AVAILABLE RECORDS
┄┄┄┄┄┄┄┄┄┄┄┄┄┄┄┄┄┄┄┄
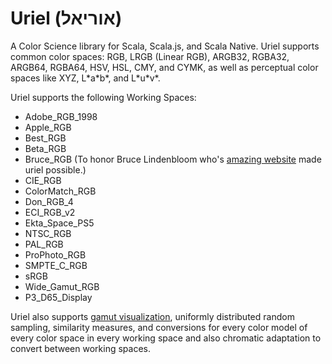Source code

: # Uriel (אוריאל) 

A Color Science library for Scala, Scala.js, and Scala Native.  Uriel supports common color spaces: RGB, LRGB (Linear RGB), ARGB32, RGBA32, ARGB64, RGBA64, HSV, HSL, CMY, and CYMK, as well as perceptual color spaces like XYZ, L\*a\*b\*, and L\*u\*v\*.

Uriel supports the following Working Spaces:
- Adobe_RGB_1998
- Apple_RGB
- Best_RGB
- Beta_RGB
- Bruce_RGB  (To honor Bruce Lindenbloom who's [amazing website](http://www.brucelindbloom.com/) made uriel possible.)
- CIE_RGB
- ColorMatch_RGB
- Don_RGB_4
- ECI_RGB_v2
- Ekta_Space_PS5
- NTSC_RGB
- PAL_RGB
- ProPhoto_RGB
- SMPTE_C_RGB
- sRGB
- Wide_Gamut_RGB
- P3_D65_Display

Uriel also supports [gamut visualization](https://dragonfly-ai.github.io/uriel/viz.html?ws=sRGB&space=XYZ), uniformly distributed random sampling, similarity measures, and conversions for every color model of every color space in every working space and also chromatic adaptation to convert between working spaces.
┄┄┄┄┄┄┄┄┄┄┄┄┄┄┄┄┄┄┄┄
AIM OF THE TASK
Every entry must be transcribed exactly. Pictures do not belong in the copy.

TASK RESPONSE
Source code

: # Uriel (אוריאל) 

A Color Science library for Scala, Scala.js, and Scala Native.  Uriel supports common color spaces: RGB, LRGB (Linear RGB), ARGB32, RGBA32, ARGB64, RGBA64, HSV, HSL, CMY, and CYMK, as well as perceptual color spaces like XYZ, L\*a\*b\*, and L\*u\*v\*.

Uriel supports the following Working Spaces:
- Adobe_RGB_1998
- Apple_RGB
- Best_RGB
- Beta_RGB
- Bruce_RGB  (To honor Bruce Lindenbloom who's [amazing website](http://www.brucelindbloom.com/) made uriel possible.)
- CIE_RGB
- ColorMatch_RGB
- Don_RGB_4
- ECI_RGB_v2
- Ekta_Space_PS5
- NTSC_RGB
- PAL_RGB
- ProPhoto_RGB
- SMPTE_C_RGB
- sRGB
- Wide_Gamut_RGB
- P3_D65_Display

Uriel also supports [gamut visualization](https://dragonfly-ai.github.io/uriel/viz.html?ws=sRGB&space=XYZ), uniformly distributed random sampling, similarity measures, and conversions for every color model of every color space in every working space and also chromatic adaptation to convert between working spaces.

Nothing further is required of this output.